CN210639984U - Three-dimensional gradient periodic structure plate with multiple band gap characteristics - Google Patents

Abstract

The utility model relates to a three-dimensional gradient periodic structure plate with multiple band gap characteristics, which comprises a multilayer solid plate substrate and m rows and n columns of scatterer short columns which are convexly arranged in each layer plate according to periodicity or quasi-periodicity; thus, a three-dimensional periodic structure plate is formed by stacking a plurality of groups of periodic structure plates with short columns. The radius or side length of the convex short column on the same layer plate can be constant or can be gradually changed in the row or column direction according to a certain function rule; in the height direction, the height, the radius or the side length of each layer of the raised short columns gradually become smaller or larger according to a certain function rule to form the three-dimensional gradient periodic structure plate. The periodic structure plates of each layer have their own bandgap characteristics, i.e. elastic or acoustic waves in certain frequencies will be significantly suppressed as they propagate in the plate. The periodic structure can realize the integrated design of the structure and the vibration isolation system, has the advantages of light weight, wide vibration isolation frequency, high reliability and the like, and has wide application prospect in the field of engineering vibration isolation.

Description

Three-dimensional gradient periodic structure plate with multiple band gap characteristics

Technical Field

The present invention relates to a periodic structure, and more particularly to a three-dimensional gradient periodic structure plate having multiple band gap characteristics.

Background

The periodic structure plate is a phonon crystal with limited space, the concept of the phonon crystal is deduced from the concept of the photonic crystal, and both the phonon crystal and the photonic crystal simulate the arrangement mode of natural crystal atoms and have a certain periodic structure. A composite material or structure in which two or more media with different elastic properties are spatially and periodically nested and an elastic band gap exists is called a phononic crystal. The existence of an elastic wave band gap is one of the most important characteristics of a phononic crystal, and there are two main physical mechanisms for generating the elastic wave band gap: bragg scattering mechanisms and local resonance mechanisms. Both band gaps are formed as a result of the structural periodicity and the Mie scattering of the single scatterer, differing only in whether the interaction (periodicity) of the individual repeating units dominates or the resonance of the single scatterer dominates.
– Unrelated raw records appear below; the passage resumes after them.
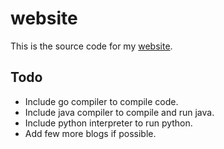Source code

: # website

This is the source code for my [website](https://231tr0n.github.io).

## Todo
- Include go compiler to compile code.
- Include java compiler to compile and run java.
- Include python interpreter to run python.
- Add few more blogs if possible.
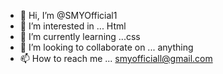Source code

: - 👋 Hi, I’m @SMYOfficial1
- 👀 I’m interested in ... Html
- 🌱 I’m currently learning ...css 
- 💞️ I’m looking to collaborate on ... anything
- 📫 How to reach me ... smyofficiall@gmail.com

<!---
SMYOfficial1/SMYOfficial1 is a ✨ special ✨ repository because its `README.md` (this file) appears on your GitHub profile.
You can click the Preview link to take a look at your changes.
--->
The band gap characteristic of the periodic structure plate can realize vibration reduction and noise reduction. The purposes of vibration reduction and noise reduction can be achieved from three aspects of vibration source strength inhibition, vibration isolation and vibration elimination. By means of the design of the periodically improved vibration source of the phonon crystal, the vibration source with the band gap characteristic can be obtained. In the aspect of vibration isolation, the vibration isolator with the phononic crystal structure can be used for active vibration isolation or passive vibration isolation, so that the effective suppression and even isolation of vibration can be realized. The method adopts the physical mechanism of the local resonance type phononic crystal, and absorbs the kinetic energy of a vibration system by adding a periodic vibrator structure on a beam-slab structure. The vibration reduction and noise reduction have important significance for high-precision machining, a vibration-free machining environment can be provided for a high-precision machining system, and higher machining precision is guaranteed; and the instrument and equipment can be provided with a working environment without vibration, so that the working precision is improved, and the service life of the instrument and equipment is prolonged.
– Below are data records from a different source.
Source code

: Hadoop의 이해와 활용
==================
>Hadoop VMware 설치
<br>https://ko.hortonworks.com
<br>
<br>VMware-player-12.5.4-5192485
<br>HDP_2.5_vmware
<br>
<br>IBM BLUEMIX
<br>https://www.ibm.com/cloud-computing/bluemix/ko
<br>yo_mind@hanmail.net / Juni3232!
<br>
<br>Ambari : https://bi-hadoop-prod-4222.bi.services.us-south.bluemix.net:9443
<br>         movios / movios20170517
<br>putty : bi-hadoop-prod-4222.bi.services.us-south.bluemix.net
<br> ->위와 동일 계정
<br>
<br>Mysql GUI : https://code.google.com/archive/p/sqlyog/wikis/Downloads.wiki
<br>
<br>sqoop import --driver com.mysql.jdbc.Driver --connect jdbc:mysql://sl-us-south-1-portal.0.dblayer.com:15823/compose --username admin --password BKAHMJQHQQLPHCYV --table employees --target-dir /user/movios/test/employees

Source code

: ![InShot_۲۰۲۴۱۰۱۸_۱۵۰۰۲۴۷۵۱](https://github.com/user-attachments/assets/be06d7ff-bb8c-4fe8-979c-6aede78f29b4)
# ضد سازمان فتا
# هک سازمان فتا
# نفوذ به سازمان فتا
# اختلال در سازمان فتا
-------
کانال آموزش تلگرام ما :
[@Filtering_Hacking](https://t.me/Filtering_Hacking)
The main disadvantage of the local resonance phononic crystal is that the operating frequency can only be located in a narrow range. To overcome this deficiency, we can construct a three-dimensional structure consisting of multiple sets of phononic crystal plates with stubs. The flexibility of the structure enables the preparation of more complex structures with the desired function by adjusting the geometrical characteristics, each layer can work in different frequency ranges, and therefore the working frequency range of the whole local resonance phononic crystal is greatly widened.

Disclosure of Invention

The technical problem is as follows: the utility model aims at providing a three-dimensional gradient periodic structure board with multiple band gap characteristic. By stacking multiple layers of the phononic crystal plates and changing the geometrical dimension of each layer of the convex scatterers along the height direction, the formed three-dimensional periodic structure plate has multiple band gap characteristics, and the band gap width is expanded. The vibration mode in the band gap frequency range can not pass through the periodic structure plate, so the vibration damping and isolating plate can be applied to the field of vibration damping and isolating.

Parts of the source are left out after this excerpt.